> _EXERCISE DETAILS_:
Copy every line of the following data that includes the string "experiencia".

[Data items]
- - - -

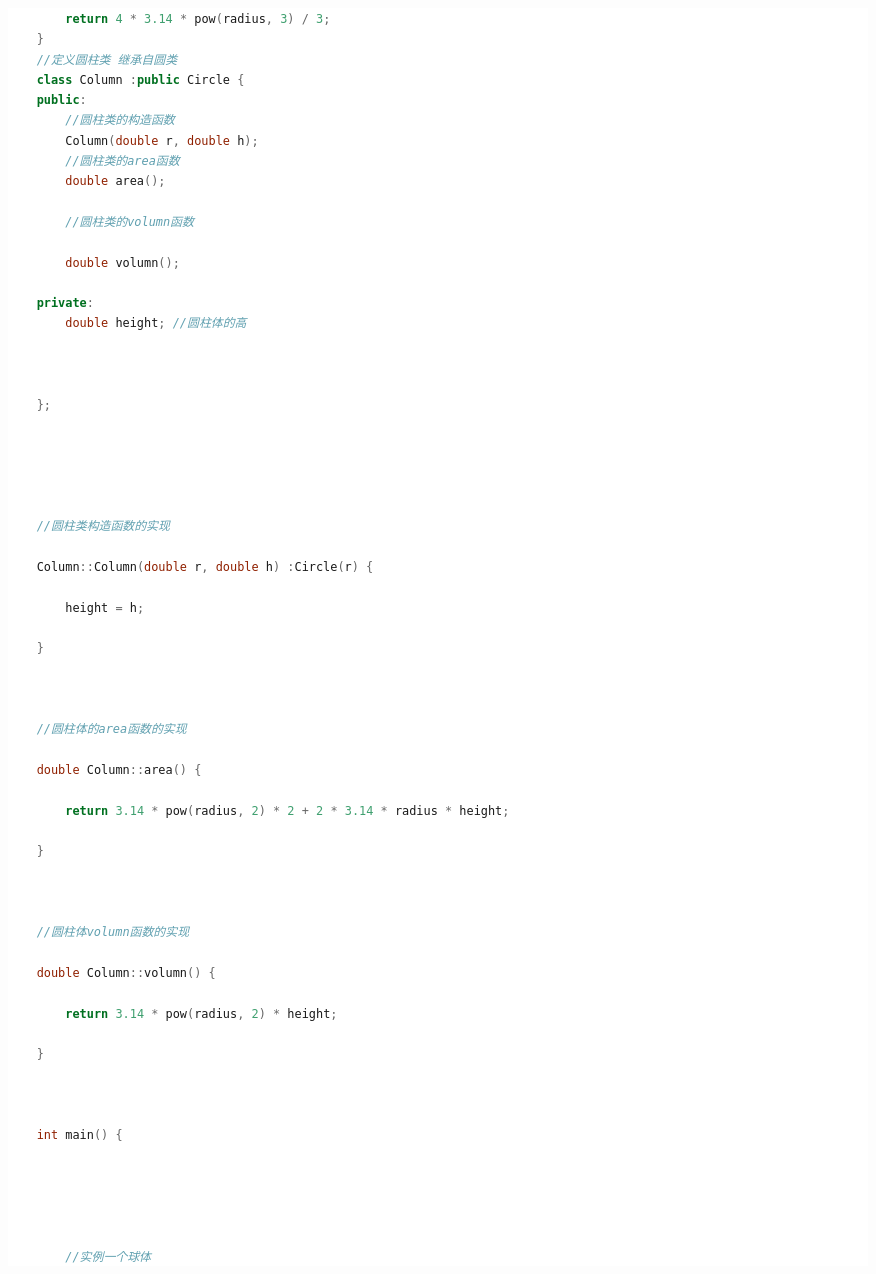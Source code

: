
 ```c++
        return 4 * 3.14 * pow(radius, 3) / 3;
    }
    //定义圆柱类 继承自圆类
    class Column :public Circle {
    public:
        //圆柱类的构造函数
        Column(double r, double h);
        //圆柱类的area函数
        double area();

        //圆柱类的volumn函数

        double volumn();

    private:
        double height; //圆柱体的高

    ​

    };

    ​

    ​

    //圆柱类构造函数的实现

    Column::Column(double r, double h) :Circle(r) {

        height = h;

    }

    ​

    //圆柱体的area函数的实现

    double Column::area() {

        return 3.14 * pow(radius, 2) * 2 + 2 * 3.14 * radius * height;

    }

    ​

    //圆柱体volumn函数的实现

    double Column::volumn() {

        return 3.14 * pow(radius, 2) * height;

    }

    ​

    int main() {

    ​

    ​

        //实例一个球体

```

- - - -

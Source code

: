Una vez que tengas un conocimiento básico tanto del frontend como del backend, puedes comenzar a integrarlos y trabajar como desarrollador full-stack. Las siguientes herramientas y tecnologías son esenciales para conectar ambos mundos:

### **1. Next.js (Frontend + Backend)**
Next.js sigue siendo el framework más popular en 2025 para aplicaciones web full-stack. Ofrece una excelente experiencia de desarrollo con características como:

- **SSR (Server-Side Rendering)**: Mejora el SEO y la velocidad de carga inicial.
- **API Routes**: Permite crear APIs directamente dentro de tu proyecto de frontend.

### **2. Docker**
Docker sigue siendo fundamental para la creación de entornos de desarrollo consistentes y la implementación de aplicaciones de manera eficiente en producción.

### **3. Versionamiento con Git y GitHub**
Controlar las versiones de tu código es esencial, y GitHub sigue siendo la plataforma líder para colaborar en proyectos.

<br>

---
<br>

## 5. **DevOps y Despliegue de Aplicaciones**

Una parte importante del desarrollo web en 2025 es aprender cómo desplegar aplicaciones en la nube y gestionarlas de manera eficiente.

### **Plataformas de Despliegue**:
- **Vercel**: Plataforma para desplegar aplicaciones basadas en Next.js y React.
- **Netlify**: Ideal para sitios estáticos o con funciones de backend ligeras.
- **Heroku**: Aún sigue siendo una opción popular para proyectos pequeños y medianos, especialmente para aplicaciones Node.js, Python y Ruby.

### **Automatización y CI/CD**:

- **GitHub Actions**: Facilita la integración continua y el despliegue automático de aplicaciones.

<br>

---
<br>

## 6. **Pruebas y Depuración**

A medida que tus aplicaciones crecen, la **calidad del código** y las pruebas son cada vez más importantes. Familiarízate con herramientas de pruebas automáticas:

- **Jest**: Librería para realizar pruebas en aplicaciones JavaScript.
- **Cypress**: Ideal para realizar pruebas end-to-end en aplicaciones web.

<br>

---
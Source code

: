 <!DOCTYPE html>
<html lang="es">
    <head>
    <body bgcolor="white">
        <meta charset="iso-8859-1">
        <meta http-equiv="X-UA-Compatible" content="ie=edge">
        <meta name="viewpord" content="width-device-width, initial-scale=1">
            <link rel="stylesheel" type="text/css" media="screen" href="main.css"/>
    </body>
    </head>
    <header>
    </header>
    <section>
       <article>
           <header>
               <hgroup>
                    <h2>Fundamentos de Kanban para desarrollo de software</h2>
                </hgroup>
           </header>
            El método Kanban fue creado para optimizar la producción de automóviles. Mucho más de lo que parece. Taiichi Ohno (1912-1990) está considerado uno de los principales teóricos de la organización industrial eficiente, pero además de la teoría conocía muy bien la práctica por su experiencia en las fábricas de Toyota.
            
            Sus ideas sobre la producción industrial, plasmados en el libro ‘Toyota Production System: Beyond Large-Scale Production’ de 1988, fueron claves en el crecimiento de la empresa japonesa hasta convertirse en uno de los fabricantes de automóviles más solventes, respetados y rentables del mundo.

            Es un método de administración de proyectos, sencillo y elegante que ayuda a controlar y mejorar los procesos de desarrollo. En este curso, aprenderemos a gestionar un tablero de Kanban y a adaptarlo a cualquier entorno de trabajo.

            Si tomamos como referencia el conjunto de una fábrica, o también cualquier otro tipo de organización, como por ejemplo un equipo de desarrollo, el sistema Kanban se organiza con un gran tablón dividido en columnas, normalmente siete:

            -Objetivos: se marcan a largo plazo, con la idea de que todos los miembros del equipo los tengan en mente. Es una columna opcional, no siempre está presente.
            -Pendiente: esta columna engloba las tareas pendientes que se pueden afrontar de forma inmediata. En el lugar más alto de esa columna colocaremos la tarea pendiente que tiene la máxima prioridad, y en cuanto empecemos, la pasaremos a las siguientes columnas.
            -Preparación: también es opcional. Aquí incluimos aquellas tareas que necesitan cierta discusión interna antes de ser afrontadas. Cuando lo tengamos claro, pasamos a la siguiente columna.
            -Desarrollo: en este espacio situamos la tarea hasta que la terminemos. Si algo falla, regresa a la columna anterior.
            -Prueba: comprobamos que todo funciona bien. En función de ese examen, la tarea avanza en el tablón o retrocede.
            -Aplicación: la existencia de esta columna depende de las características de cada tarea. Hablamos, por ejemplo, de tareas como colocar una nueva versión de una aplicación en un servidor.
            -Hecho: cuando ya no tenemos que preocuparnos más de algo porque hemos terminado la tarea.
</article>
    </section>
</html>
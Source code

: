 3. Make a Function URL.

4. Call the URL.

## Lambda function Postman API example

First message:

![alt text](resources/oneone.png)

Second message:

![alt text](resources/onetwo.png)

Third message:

- - - -

> _SOLVED EXERCISE_:
Next.js sigue siendo el framework más popular en 2025 para aplicaciones web full-stack. Ofrece una excelente experiencia de desarrollo con características como:
            El método Kanban fue creado para optimizar la producción de automóviles. Mucho más de lo que parece. Taiichi Ohno (1912-1990) está considerado uno de los principales teóricos de la organización industrial eficiente, pero además de la teoría conocía muy bien la práctica por su experiencia en las fábricas de Toyota.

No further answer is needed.